5. Early Termination for Cause. Notwithstanding any other provision of
this Agreement to the contrary, the portion of the Option, if any, that remains
unexercised on the date the Optionee ceases to be an employee, consultant, or
director of the Company because the Company terminates the Optionee's
employment or other relationship with the Company for cause, including that
portion of the Option, if any, that is not yet exercisable as of such date,
shall terminate and cease to be exercisable as of such date. An Optionee's
employment or other relationship with the Company shall be deemed terminated
"for cause" if terminated by the Board of Directors of the Company ("Board of
Directors") because of the Optionee's dishonesty, other acts detrimental to the
Company, or any material breach by the Optionee of any employment,
nondisclosure, noncompetition, or other contract with the Company. Whether
cause exists shall be determined by such Board of Directors in its sole
discretion and good faith. For the purpose of determining the employment or
other relationship between the Company and the Optionee, employment by or
service to any corporation of which the Company owns stock possessing 50
percent or more of the total combined voting power of all classes of stock will
be considered employment by or service to the Company.
6. Early Termination Other than for Cause. If the Optionee ceases to
be an employee, consultant, or director of the Company for any reason other
than for cause as defined in Section 5 above, including, without limitation,
because of the Optionee's death or permanent disability, the Optionee or the
Optionee's executors, administrators, or any person to whom the Option may be
transferred by will or by the laws of descent and distribution, shall have the
right, until the expiration date of the Option, to exercise that portion of the
Option, if any, that has become exercisable by the Optionee pursuant to this
Agreement but that the Optionee has not yet exercised as of the date the
Optionee's employment or other relationship with the Company is terminated by
disability, death, or some reason other than for cause.
7. Executors, Etc. Whenever the word "Optionee" is used in this
Agreement under circumstances in which the provisions logically should be
construed to apply to the executors, administrators, or the person or persons
to whom the Option may be transferred by will or by the laws of descent and
distribution, the word "Optionee" shall be deemed to include such person or
persons.
8. Non-Assignability.
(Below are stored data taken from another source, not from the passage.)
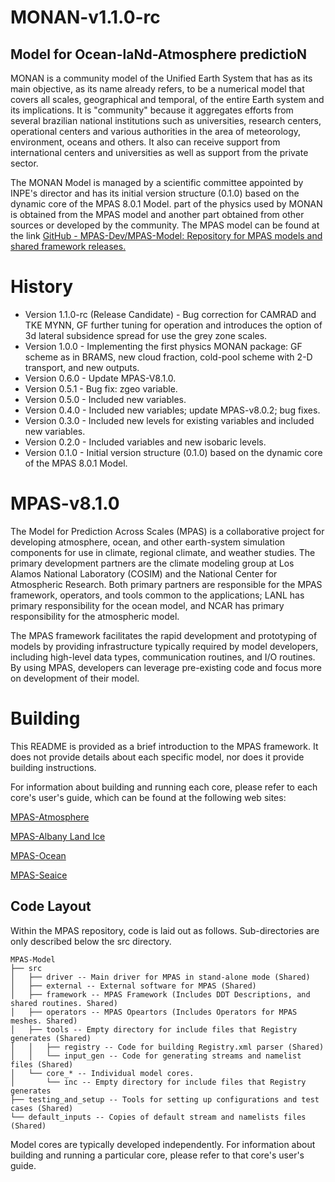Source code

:# MONAN-v1.1.0-rc

## Model for Ocean-laNd-Atmosphere predictioN

MONAN is a community model of the Unified Earth System that has as its main objective, as its name already refers, to be a numerical model that covers all scales, geographical and temporal, of the entire Earth system and its implications. It is "community" because it aggregates efforts from several brazilian national institutions such as universities, research centers, operational centers and various authorities in the area of meteorology, environment, oceans and others. It also can receive support from international centers and universities as well as support from the private sector.

The MONAN Model is managed by a scientific committee appointed by INPE's director and has its initial version structure (0.1.0) based on the dynamic core of the MPAS 8.0.1 Model. part of the physics used by MONAN is obtained from the MPAS model and another part obtained from other sources or developed by the community. The MPAS model can be found at the link [GitHub - MPAS-Dev/MPAS-Model: Repository for MPAS models and shared framework releases.](https://github.com/MPAS-Dev/MPAS-Model)


History
====

- Version 1.1.0-rc (Release Candidate) - Bug correction for CAMRAD and TKE MYNN, GF further tuning for operation and introduces the option of 3d lateral subsidence spread for use the grey zone scales.
- Version 1.0.0 - Implementing the first physics MONAN package: GF scheme as in BRAMS, new cloud fraction, cold-pool scheme with 2-D transport, and new outputs.
- Version 0.6.0 - Update MPAS-V8.1.0.
- Version 0.5.1 - Bug fix: zgeo variable.
- Version 0.5.0 - Included new variables.
- Version 0.4.0 - Included new variables; update MPAS-v8.0.2; bug fixes.
- Version 0.3.0 - Included new levels for existing variables and included new variables.
- Version 0.2.0 - Included variables and new isobaric levels.
- Version 0.1.0 - Initial version structure (0.1.0) based on the dynamic core of the MPAS 8.0.1 Model.


MPAS-v8.1.0
====

The Model for Prediction Across Scales (MPAS) is a collaborative project for developing atmosphere, ocean, and other earth-system simulation components for use in climate, regional climate, and weather studies. The primary development partners are the climate modeling group at Los Alamos National Laboratory (COSIM) and the National Center for Atmospheric Research. Both primary partners are responsible for the MPAS framework, operators, and tools common to the applications; LANL has primary responsibility for the ocean model, and NCAR has primary responsibility for the atmospheric model.

The MPAS framework facilitates the rapid development and prototyping of models by providing infrastructure typically required by model developers, including high-level data types, communication routines, and I/O routines. By using MPAS, developers can leverage pre-existing code and focus more on development of their model.

Building
====

This README is provided as a brief introduction to the MPAS framework. It does not provide details about each specific model, nor does it provide building instructions.

For information about building and running each core, please refer to each core's user's guide, which can be found at the following web sites:

[MPAS-Atmosphere](http://mpas-dev.github.io/atmosphere/atmosphere_download.html)

[MPAS-Albany Land Ice](http://mpas-dev.github.io/land_ice/download.html)

[MPAS-Ocean](http://mpas-dev.github.io/ocean/releases.html)

[MPAS-Seaice](http://mpas-dev.github.io/sea_ice/releases.html)


Code Layout
-----------

Within the MPAS repository, code is laid out as follows. Sub-directories are only described below the src directory.

	MPAS-Model
	├── src
	│   ├── driver -- Main driver for MPAS in stand-alone mode (Shared)
	│   ├── external -- External software for MPAS (Shared)
	│   ├── framework -- MPAS Framework (Includes DDT Descriptions, and shared routines. Shared)
	│   ├── operators -- MPAS Opeartors (Includes Operators for MPAS meshes. Shared)
	│   ├── tools -- Empty directory for include files that Registry generates (Shared)
	│   │   ├── registry -- Code for building Registry.xml parser (Shared)
	│   │   └── input_gen -- Code for generating streams and namelist files (Shared)
	│   └── core_* -- Individual model cores.
	│       └── inc -- Empty directory for include files that Registry generates
	├── testing_and_setup -- Tools for setting up configurations and test cases (Shared)
	└── default_inputs -- Copies of default stream and namelists files (Shared)

Model cores are typically developed independently. For information about building and running a particular core, please refer to that core's user's guide.
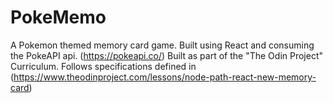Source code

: # PokeMemo
A Pokemon themed memory card game. 
Built using React and consuming the PokeAPI api. (https://pokeapi.co/)
Built as part of the "The Odin Project" Curriculum. 
Follows specifications defined in (https://www.theodinproject.com/lessons/node-path-react-new-memory-card)

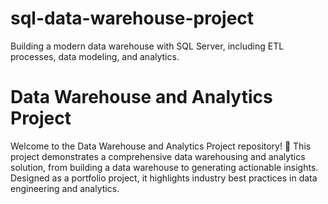 # sql-data-warehouse-project
Building a modern data warehouse with SQL Server, including ETL processes, data modeling, and analytics.

# Data Warehouse and Analytics Project

Welcome to the Data Warehouse and Analytics Project repository! 🚀
This project demonstrates a comprehensive data warehousing and analytics solution, from building a data warehouse to generating actionable insights. Designed as a portfolio project, it highlights industry best practices in data engineering and analytics.
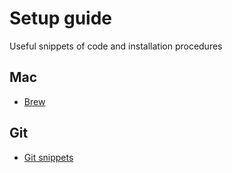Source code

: # Setup guide
Useful snippets of code and installation procedures

## Mac ##
* [Brew](content/mac/brew.md)

## Git ##
* [Git snippets](content/git/git-snippets.md)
The Option is not transferable by the Optionee
otherwise than by will or under the laws of descent and distribution and is
exercisable during his lifetime only by him. No assignment or transfer of the
Option or of the rights represented by the Option, whether voluntary or
involuntary by operation of law or otherwise (except by will or by the laws of
descent and distribution), shall vest in the assignee or transferee any
interest or right in this Agreement whatsoever, but immediately upon any such
assignment or transfer, the Option shall terminate and become of no further
effect.
9. No Rights as Stockholder. The Optionee shall not be deemed for any
purpose to be a stockholder of the Company with respect to any shares as to
which the Option shall not have been exercised, as provided in this Agreement
and until such shares shall have been issued to the Optionee by the Company
under this Agreement.
10. Changes in Company's Capital Structure. The existence of the
Option shall not affect in any way the right or power of the Company or its
stockholders to make or authorize any adjustments, recapitalizations,
reorganizations, or other changes in the Company's capital structure or its
business, or any merger or consolidation of the Company, or any issue of bonds,
debentures, or preferred or prior preference stock ahead of or affecting the
Common Stock, or the dissolution or liquidation of the Company, or any sale or
transfer of all or any part of its assets or business, or any other corporate
act or proceeding, whether of a similar character or otherwise.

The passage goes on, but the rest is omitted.